> [Directions for this task]
From the line that includes "[arXiv:hep-th/0306062 [hep-th]]." to the last line of the records, inclusive, repeat each line exactly.

> [Source information]
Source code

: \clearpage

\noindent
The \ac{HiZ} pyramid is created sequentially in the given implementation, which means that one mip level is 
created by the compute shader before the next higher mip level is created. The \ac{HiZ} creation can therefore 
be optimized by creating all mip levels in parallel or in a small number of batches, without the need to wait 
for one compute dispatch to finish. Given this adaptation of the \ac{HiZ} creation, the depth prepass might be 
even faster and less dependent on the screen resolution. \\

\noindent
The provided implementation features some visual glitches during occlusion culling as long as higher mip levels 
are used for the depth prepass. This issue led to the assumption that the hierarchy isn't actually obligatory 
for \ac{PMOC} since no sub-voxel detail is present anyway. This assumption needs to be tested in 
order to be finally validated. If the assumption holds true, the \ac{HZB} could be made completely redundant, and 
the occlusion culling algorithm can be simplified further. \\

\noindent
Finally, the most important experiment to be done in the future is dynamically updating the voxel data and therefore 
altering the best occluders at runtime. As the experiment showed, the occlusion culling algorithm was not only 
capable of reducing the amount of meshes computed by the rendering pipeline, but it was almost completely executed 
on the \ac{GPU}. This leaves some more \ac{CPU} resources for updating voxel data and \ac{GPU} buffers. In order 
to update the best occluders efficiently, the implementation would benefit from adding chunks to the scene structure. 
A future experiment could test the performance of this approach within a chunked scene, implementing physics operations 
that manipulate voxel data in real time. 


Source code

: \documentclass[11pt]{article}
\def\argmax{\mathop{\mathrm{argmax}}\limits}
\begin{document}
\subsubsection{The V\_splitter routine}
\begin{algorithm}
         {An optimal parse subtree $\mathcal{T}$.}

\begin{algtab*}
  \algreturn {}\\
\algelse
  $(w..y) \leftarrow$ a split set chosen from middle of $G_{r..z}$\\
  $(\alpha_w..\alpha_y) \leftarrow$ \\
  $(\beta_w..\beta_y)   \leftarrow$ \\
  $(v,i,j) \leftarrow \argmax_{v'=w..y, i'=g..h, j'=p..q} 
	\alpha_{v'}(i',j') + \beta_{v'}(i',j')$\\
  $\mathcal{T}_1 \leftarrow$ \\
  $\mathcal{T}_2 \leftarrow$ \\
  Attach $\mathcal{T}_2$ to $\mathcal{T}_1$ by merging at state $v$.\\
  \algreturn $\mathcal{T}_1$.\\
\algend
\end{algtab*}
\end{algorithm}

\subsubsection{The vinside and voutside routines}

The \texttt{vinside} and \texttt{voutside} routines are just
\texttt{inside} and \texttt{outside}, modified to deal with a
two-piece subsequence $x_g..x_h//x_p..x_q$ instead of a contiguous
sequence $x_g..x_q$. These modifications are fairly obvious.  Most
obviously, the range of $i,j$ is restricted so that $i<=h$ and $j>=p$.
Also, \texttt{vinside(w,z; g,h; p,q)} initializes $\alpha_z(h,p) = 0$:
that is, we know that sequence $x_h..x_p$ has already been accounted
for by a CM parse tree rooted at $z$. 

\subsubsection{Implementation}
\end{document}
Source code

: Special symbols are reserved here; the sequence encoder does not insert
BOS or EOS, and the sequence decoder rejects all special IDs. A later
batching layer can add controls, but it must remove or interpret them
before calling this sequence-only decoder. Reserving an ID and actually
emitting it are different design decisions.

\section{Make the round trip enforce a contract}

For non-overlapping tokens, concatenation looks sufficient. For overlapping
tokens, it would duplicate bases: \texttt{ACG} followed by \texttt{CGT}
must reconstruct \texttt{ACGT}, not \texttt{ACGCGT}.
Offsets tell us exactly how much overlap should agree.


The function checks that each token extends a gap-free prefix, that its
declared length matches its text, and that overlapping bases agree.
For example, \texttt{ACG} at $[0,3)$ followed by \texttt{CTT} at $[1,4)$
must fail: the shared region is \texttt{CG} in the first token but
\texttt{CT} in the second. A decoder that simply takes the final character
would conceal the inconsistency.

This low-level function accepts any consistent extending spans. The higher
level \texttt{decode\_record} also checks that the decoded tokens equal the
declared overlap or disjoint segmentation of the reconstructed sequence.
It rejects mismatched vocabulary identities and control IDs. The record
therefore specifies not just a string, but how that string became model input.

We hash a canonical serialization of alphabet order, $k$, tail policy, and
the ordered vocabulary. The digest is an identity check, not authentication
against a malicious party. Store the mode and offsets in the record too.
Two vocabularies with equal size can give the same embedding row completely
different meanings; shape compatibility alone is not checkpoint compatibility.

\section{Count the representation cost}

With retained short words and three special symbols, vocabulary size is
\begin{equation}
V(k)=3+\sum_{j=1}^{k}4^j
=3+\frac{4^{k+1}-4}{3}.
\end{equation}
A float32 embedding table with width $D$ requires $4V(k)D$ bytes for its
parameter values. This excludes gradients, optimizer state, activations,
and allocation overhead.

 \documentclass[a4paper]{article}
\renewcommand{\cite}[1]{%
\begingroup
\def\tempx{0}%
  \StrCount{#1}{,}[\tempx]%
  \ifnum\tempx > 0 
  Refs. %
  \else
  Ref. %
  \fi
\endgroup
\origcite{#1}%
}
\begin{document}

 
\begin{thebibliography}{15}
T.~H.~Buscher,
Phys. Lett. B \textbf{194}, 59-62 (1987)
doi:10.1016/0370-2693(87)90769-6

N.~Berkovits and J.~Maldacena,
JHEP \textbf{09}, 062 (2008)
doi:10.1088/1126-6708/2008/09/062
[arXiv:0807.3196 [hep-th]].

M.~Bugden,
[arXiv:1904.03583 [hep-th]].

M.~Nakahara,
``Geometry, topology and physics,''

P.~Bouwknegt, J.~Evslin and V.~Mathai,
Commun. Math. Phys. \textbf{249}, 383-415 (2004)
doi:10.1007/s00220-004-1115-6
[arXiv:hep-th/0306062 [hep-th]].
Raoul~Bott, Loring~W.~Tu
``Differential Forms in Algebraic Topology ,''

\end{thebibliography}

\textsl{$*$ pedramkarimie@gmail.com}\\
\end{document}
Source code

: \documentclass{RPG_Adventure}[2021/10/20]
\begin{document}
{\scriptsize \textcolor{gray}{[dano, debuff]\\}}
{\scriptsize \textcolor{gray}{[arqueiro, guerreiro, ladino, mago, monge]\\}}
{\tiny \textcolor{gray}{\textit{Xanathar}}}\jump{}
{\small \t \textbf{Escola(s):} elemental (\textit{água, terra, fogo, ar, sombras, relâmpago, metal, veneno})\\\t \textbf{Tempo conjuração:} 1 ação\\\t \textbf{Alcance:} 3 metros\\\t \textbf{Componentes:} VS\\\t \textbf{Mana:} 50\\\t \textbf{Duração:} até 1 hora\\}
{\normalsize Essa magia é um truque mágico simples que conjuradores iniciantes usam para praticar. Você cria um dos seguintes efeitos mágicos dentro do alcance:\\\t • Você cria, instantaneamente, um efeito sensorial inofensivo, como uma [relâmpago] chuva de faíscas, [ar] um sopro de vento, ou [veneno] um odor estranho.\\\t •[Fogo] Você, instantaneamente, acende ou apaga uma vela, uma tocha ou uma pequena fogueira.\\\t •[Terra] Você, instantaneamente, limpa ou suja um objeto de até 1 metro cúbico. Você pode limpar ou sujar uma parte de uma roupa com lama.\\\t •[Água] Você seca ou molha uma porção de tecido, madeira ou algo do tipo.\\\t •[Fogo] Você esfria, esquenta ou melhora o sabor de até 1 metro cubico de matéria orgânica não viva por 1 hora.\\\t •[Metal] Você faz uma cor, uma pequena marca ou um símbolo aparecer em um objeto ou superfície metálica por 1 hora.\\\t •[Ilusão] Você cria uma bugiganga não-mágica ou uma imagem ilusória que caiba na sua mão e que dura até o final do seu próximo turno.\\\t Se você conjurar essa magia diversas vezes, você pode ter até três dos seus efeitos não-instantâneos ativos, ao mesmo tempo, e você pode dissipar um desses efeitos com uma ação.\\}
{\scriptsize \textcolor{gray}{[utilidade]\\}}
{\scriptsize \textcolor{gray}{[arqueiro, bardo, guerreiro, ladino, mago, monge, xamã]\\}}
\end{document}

> [Solution]
[arXiv:hep-th/0306062 [hep-th]].
Raoul~Bott, Loring~W.~Tu
``Differential Forms in Algebraic Topology ,''

\end{thebibliography}

\textsl{$*$ pedramkarimie@gmail.com}\\
\end{document}
Source code

: \documentclass{RPG_Adventure}[2021/10/20]
\begin{document}
{\scriptsize \textcolor{gray}{[dano, debuff]\\}}
{\scriptsize \textcolor{gray}{[arqueiro, guerreiro, ladino, mago, monge]\\}}
{\tiny \textcolor{gray}{\textit{Xanathar}}}\jump{}
{\small \t \textbf{Escola(s):} elemental (\textit{água, terra, fogo, ar, sombras, relâmpago, metal, veneno})\\\t \textbf{Tempo conjuração:} 1 ação\\\t \textbf{Alcance:} 3 metros\\\t \textbf{Componentes:} VS\\\t \textbf{Mana:} 50\\\t \textbf{Duração:} até 1 hora\\}
{\normalsize Essa magia é um truque mágico simples que conjuradores iniciantes usam para praticar. Você cria um dos seguintes efeitos mágicos dentro do alcance:\\\t • Você cria, instantaneamente, um efeito sensorial inofensivo, como uma [relâmpago] chuva de faíscas, [ar] um sopro de vento, ou [veneno] um odor estranho.\\\t •[Fogo] Você, instantaneamente, acende ou apaga uma vela, uma tocha ou uma pequena fogueira.\\\t •[Terra] Você, instantaneamente, limpa ou suja um objeto de até 1 metro cúbico. Você pode limpar ou sujar uma parte de uma roupa com lama.\\\t •[Água] Você seca ou molha uma porção de tecido, madeira ou algo do tipo.\\\t •[Fogo] Você esfria, esquenta ou melhora o sabor de até 1 metro cubico de matéria orgânica não viva por 1 hora.\\\t •[Metal] Você faz uma cor, uma pequena marca ou um símbolo aparecer em um objeto ou superfície metálica por 1 hora.\\\t •[Ilusão] Você cria uma bugiganga não-mágica ou uma imagem ilusória que caiba na sua mão e que dura até o final do seu próximo turno.\\\t Se você conjurar essa magia diversas vezes, você pode ter até três dos seus efeitos não-instantâneos ativos, ao mesmo tempo, e você pode dissipar um desses efeitos com uma ação.\\}
{\scriptsize \textcolor{gray}{[utilidade]\\}}
{\scriptsize \textcolor{gray}{[arqueiro, bardo, guerreiro, ladino, mago, monge, xamã]\\}}
\end{document}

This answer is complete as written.